◆ PROVIDED DATA:
Start of Block

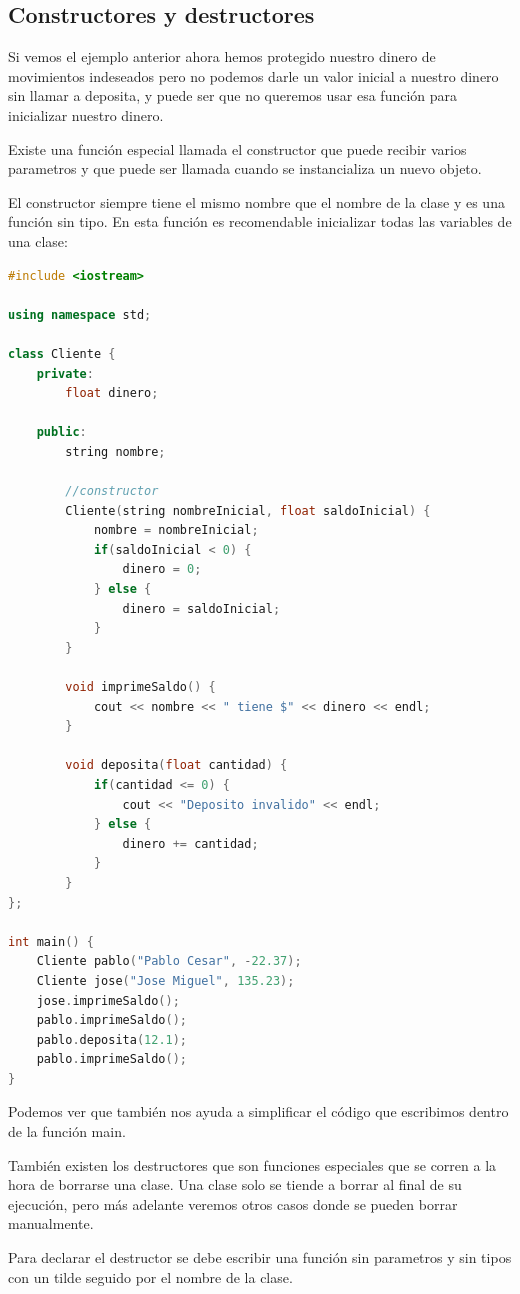\documentclass{article}
\begin{document}
\subsection{Constructores y destructores}

Si vemos el ejemplo anterior ahora hemos protegido nuestro dinero de movimientos indeseados pero no podemos darle un valor inicial a nuestro dinero sin llamar a deposita, y puede ser que no queremos usar esa función para inicializar nuestro dinero.

Existe una función especial llamada el constructor que puede recibir varios parametros y que puede ser llamada cuando se instancializa un nuevo objeto.

El constructor siempre tiene el mismo nombre que el nombre de la clase y es una función sin tipo. En esta función es recomendable inicializar todas las variables de una clase:

\begin{lstlisting}[language=C++, title=Constructores]
#include <iostream>

using namespace std;

class Cliente {
	private:
		float dinero;

	public:
		string nombre;

		//constructor
		Cliente(string nombreInicial, float saldoInicial) {
			nombre = nombreInicial;
			if(saldoInicial < 0) {
				dinero = 0;
			} else {
				dinero = saldoInicial;
			}
		}

		void imprimeSaldo() {
			cout << nombre << " tiene $" << dinero << endl;
		}

		void deposita(float cantidad) {
			if(cantidad <= 0) {
				cout << "Deposito invalido" << endl;
			} else {
				dinero += cantidad;
			}
		}
};

int main() {
	Cliente pablo("Pablo Cesar", -22.37);
	Cliente jose("Jose Miguel", 135.23);
	jose.imprimeSaldo();
	pablo.imprimeSaldo();
	pablo.deposita(12.1);
	pablo.imprimeSaldo();
}
\end{lstlisting}

Podemos ver que también nos ayuda a simplificar el código que escribimos dentro de la función main.

También existen los destructores que son funciones especiales que se corren a la hora de borrarse una clase. Una clase solo se tiende a borrar al final de su ejecución, pero más adelante veremos otros casos donde se pueden borrar manualmente.

Para declarar el destructor se debe escribir una función sin parametros y sin tipos con un tilde seguido por el nombre de la clase.
\end{document}
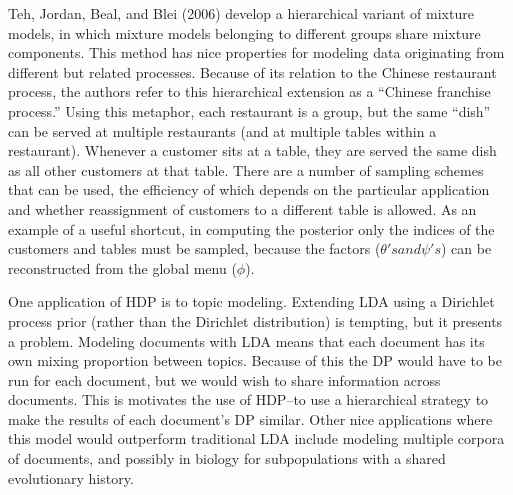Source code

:\documentclass[12pt,letterpaper]{article}
\begin{document}

Teh, Jordan, Beal, and Blei (2006) develop a hierarchical variant of mixture models, in which mixture models belonging to different groups share mixture components. This method has nice properties for modeling data originating from different but related processes. Because of its relation to the Chinese restaurant process, the authors refer to this hierarchical extension as a ``Chinese franchise process.'' Using this metaphor, each restaurant is a group, but the same ``dish'' can be served at multiple restaurants (and at multiple tables within a restaurant). Whenever a customer sits at a table, they are served the same dish as all other customers at that table. There are a number of sampling schemes that can be used, the efficiency of which depends on the particular application and whether reassignment of customers to a different table is allowed. As an example of a useful shortcut, in computing the posterior only the indices of the customers and tables must be sampled, because the factors ($\theta's and \psi's$) can be reconstructed from the global menu ($\phi$). 

One application of HDP is to topic modeling. Extending LDA using a Dirichlet process prior (rather than the Dirichlet distribution) is tempting, but it presents a problem. Modeling documents with LDA means that each document has its own mixing proportion between topics. Because of this the DP would have to be run for each document, but we would wish to share information across documents. This is motivates the use of HDP--to use a hierarchical strategy to make the results of each document's DP similar. Other nice applications where this model would outperform traditional LDA include modeling multiple corpora of documents, and possibly in biology for subpopulations with a shared evolutionary history. 
\end{document}
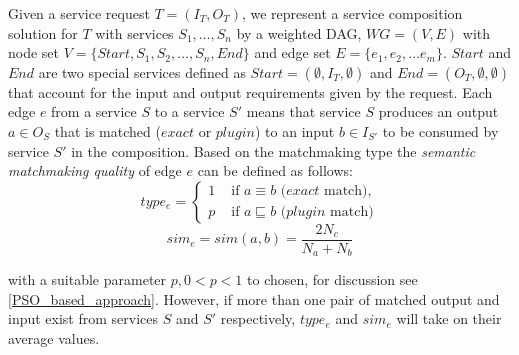 \documentclass{llncs}
\begin{document}

Given a service request $T=(I_T,O_T)$, we represent a service composition solution for $T$ with services $S_1,\ldots,S_n$  by a weighted DAG, $WG=(V,E)$ with node set $V=\{Start, S_1, S_2, \ldots, S_n, End\}$ and edge set $E = \{e_{1}, e_{2},... e_{m} \}$. $Start$ and $End$ are two special services defined as $Start = (\emptyset, I_T, \emptyset )$ and $End  = (O_T, \emptyset, \emptyset)$ that account for the input and output requirements given by the request. 
Each edge $e$ from a service $S$ to a service $S'$ means that service $S$ produces an output $a\in O_S$ that is matched ($exact$ or $plugin$) to an input $b\in I_{S'}$ to be consumed by service $S'$ in the composition. Based on the matchmaking type the \emph{semantic matchmaking quality} of edge $e$ can be defined as follows:
\vspace{-0.2cm}
\begin{equation}
\label{equation10}
type_e = 
\begin{cases}
	1 & \text{ if $a\equiv b$ ($exact$ match)},\\
	p & \text{ if $a \sqsubseteq b$ ($plugin$ match)}
\end{cases}
\end{equation}
\begin{equation}
\label{equation11}
sim_e = sim(a,b) = \frac{2N_c}{N_{a}+N_{b}}
\end{equation}

\noindent with a suitable parameter $p, 0<p< 1$ to chosen, for discussion see \ref{PSO_based_approach}. However, if more than one pair of matched output and input exist from services $S$ and $S'$ respectively, $type_e$ and $sim_e$ will take on their average values.


\end{document}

End of Block

◆ EXERCISE:
Without copying any picture, repeat the full listing above word for word.

◆ ANSWER FOR THIS EXERCISE:
\documentclass{article}
\begin{document}
\subsection{Constructores y destructores}

Si vemos el ejemplo anterior ahora hemos protegido nuestro dinero de movimientos indeseados pero no podemos darle un valor inicial a nuestro dinero sin llamar a deposita, y puede ser que no queremos usar esa función para inicializar nuestro dinero.

Existe una función especial llamada el constructor que puede recibir varios parametros y que puede ser llamada cuando se instancializa un nuevo objeto.

El constructor siempre tiene el mismo nombre que el nombre de la clase y es una función sin tipo. En esta función es recomendable inicializar todas las variables de una clase:

\begin{lstlisting}[language=C++, title=Constructores]
#include <iostream>

using namespace std;

class Cliente {
	private:
		float dinero;

	public:
		string nombre;

		//constructor
		Cliente(string nombreInicial, float saldoInicial) {
			nombre = nombreInicial;
			if(saldoInicial < 0) {
				dinero = 0;
			} else {
				dinero = saldoInicial;
			}
		}

		void imprimeSaldo() {
			cout << nombre << " tiene $" << dinero << endl;
		}

		void deposita(float cantidad) {
			if(cantidad <= 0) {
				cout << "Deposito invalido" << endl;
			} else {
				dinero += cantidad;
			}
		}
};

int main() {
	Cliente pablo("Pablo Cesar", -22.37);
	Cliente jose("Jose Miguel", 135.23);
	jose.imprimeSaldo();
	pablo.imprimeSaldo();
	pablo.deposita(12.1);
	pablo.imprimeSaldo();
}
\end{lstlisting}

Podemos ver que también nos ayuda a simplificar el código que escribimos dentro de la función main.

También existen los destructores que son funciones especiales que se corren a la hora de borrarse una clase. Una clase solo se tiende a borrar al final de su ejecución, pero más adelante veremos otros casos donde se pueden borrar manualmente.

Para declarar el destructor se debe escribir una función sin parametros y sin tipos con un tilde seguido por el nombre de la clase.
\end{document}
Source code

:\documentclass[12pt,letterpaper]{article}
\begin{document}

Teh, Jordan, Beal, and Blei (2006) develop a hierarchical variant of mixture models, in which mixture models belonging to different groups share mixture components. This method has nice properties for modeling data originating from different but related processes. Because of its relation to the Chinese restaurant process, the authors refer to this hierarchical extension as a ``Chinese franchise process.'' Using this metaphor, each restaurant is a group, but the same ``dish'' can be served at multiple restaurants (and at multiple tables within a restaurant). Whenever a customer sits at a table, they are served the same dish as all other customers at that table. There are a number of sampling schemes that can be used, the efficiency of which depends on the particular application and whether reassignment of customers to a different table is allowed. As an example of a useful shortcut, in computing the posterior only the indices of the customers and tables must be sampled, because the factors ($\theta's and \psi's$) can be reconstructed from the global menu ($\phi$). 

One application of HDP is to topic modeling. Extending LDA using a Dirichlet process prior (rather than the Dirichlet distribution) is tempting, but it presents a problem. Modeling documents with LDA means that each document has its own mixing proportion between topics. Because of this the DP would have to be run for each document, but we would wish to share information across documents. This is motivates the use of HDP--to use a hierarchical strategy to make the results of each document's DP similar. Other nice applications where this model would outperform traditional LDA include modeling multiple corpora of documents, and possibly in biology for subpopulations with a shared evolutionary history. 
\end{document}
 \documentclass{llncs}
\begin{document}

Given a service request $T=(I_T,O_T)$, we represent a service composition solution for $T$ with services $S_1,\ldots,S_n$  by a weighted DAG, $WG=(V,E)$ with node set $V=\{Start, S_1, S_2, \ldots, S_n, End\}$ and edge set $E = \{e_{1}, e_{2},... e_{m} \}$. $Start$ and $End$ are two special services defined as $Start = (\emptyset, I_T, \emptyset )$ and $End  = (O_T, \emptyset, \emptyset)$ that account for the input and output requirements given by the request. 
Each edge $e$ from a service $S$ to a service $S'$ means that service $S$ produces an output $a\in O_S$ that is matched ($exact$ or $plugin$) to an input $b\in I_{S'}$ to be consumed by service $S'$ in the composition. Based on the matchmaking type the \emph{semantic matchmaking quality} of edge $e$ can be defined as follows:
\vspace{-0.2cm}
\begin{equation}
\label{equation10}
type_e = 
\begin{cases}
	1 & \text{ if $a\equiv b$ ($exact$ match)},\\
	p & \text{ if $a \sqsubseteq b$ ($plugin$ match)}
\end{cases}
\end{equation}
\begin{equation}
\label{equation11}
sim_e = sim(a,b) = \frac{2N_c}{N_{a}+N_{b}}
\end{equation}

\noindent with a suitable parameter $p, 0<p< 1$ to chosen, for discussion see \ref{PSO_based_approach}. However, if more than one pair of matched output and input exist from services $S$ and $S'$ respectively, $type_e$ and $sim_e$ will take on their average values.


\end{document}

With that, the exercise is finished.